• **YOUR INSTRUCTIONS**
Restate the records that follow word for word; no pictures should appear.

• **MATERIAL PROVIDED**

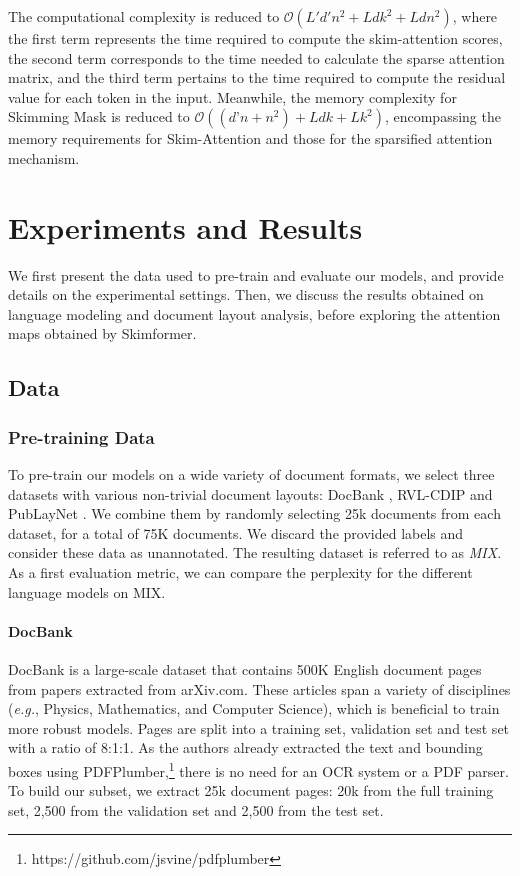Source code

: The computational complexity is reduced to $\mathcal{O}(L'd'n^2 + Ldk^2 + Ldn^2)$, where the first term represents the time required to compute the skim-attention scores, the second term corresponds to the time needed to calculate the sparse attention matrix, and the third term pertains to the time required to compute the residual value for each token in the input. Meanwhile, the memory complexity for Skimming Mask is reduced to $\mathcal{O}((d’n + n^2) + Ldk + Lk^2)$, encompassing the memory requirements for Skim-Attention and those for the sparsified attention mechanism.

\section{Experiments and Results}

We first present the data used to pre-train and evaluate our models, and provide details on the experimental settings. Then, we discuss the results obtained on language modeling and document layout analysis, before exploring the attention maps obtained by Skimformer.

\subsection{Data}

\subsubsection{Pre-training Data}

To pre-train our models on a wide variety of document formats, we select three datasets with various non-trivial document layouts: DocBank \citep{li2020docbank}, RVL-CDIP \citep{harley2015evaluation} and PubLayNet \citep{zhong2019publaynet}. We combine them by randomly selecting 25k documents from each dataset, for a total of 75K documents. We discard the provided labels and consider these data as unannotated. The resulting dataset is referred to as \textit{MIX}. As a first evaluation metric, we can compare the perplexity for the different language models on MIX. 

\paragraph{DocBank}

DocBank is a large-scale dataset that contains 500K English document pages from papers extracted from arXiv.com. These articles span a variety of disciplines (\textit{e.g.}, Physics, Mathematics, and Computer Science), which is beneficial to train more robust models. Pages are split into a training set, validation set and test set with a ratio of 8:1:1. As the authors already extracted the text and bounding boxes using PDFPlumber,\footnote{https://github.com/jsvine/pdfplumber} there is no need for an \ac{OCR} system or a PDF parser. To build our subset, we extract 25k document pages: 20k from the full training set, 2,500 from the validation set and 2,500 from the test set.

• **ANSWER SPACE**
Source code

: The computational complexity is reduced to $\mathcal{O}(L'd'n^2 + Ldk^2 + Ldn^2)$, where the first term represents the time required to compute the skim-attention scores, the second term corresponds to the time needed to calculate the sparse attention matrix, and the third term pertains to the time required to compute the residual value for each token in the input. Meanwhile, the memory complexity for Skimming Mask is reduced to $\mathcal{O}((d’n + n^2) + Ldk + Lk^2)$, encompassing the memory requirements for Skim-Attention and those for the sparsified attention mechanism.

\section{Experiments and Results}

We first present the data used to pre-train and evaluate our models, and provide details on the experimental settings. Then, we discuss the results obtained on language modeling and document layout analysis, before exploring the attention maps obtained by Skimformer.

\subsection{Data}

\subsubsection{Pre-training Data}

To pre-train our models on a wide variety of document formats, we select three datasets with various non-trivial document layouts: DocBank \citep{li2020docbank}, RVL-CDIP \citep{harley2015evaluation} and PubLayNet \citep{zhong2019publaynet}. We combine them by randomly selecting 25k documents from each dataset, for a total of 75K documents. We discard the provided labels and consider these data as unannotated. The resulting dataset is referred to as \textit{MIX}. As a first evaluation metric, we can compare the perplexity for the different language models on MIX. 

\paragraph{DocBank}

DocBank is a large-scale dataset that contains 500K English document pages from papers extracted from arXiv.com. These articles span a variety of disciplines (\textit{e.g.}, Physics, Mathematics, and Computer Science), which is beneficial to train more robust models. Pages are split into a training set, validation set and test set with a ratio of 8:1:1. As the authors already extracted the text and bounding boxes using PDFPlumber,\footnote{https://github.com/jsvine/pdfplumber} there is no need for an \ac{OCR} system or a PDF parser. To build our subset, we extract 25k document pages: 20k from the full training set, 2,500 from the validation set and 2,500 from the test set.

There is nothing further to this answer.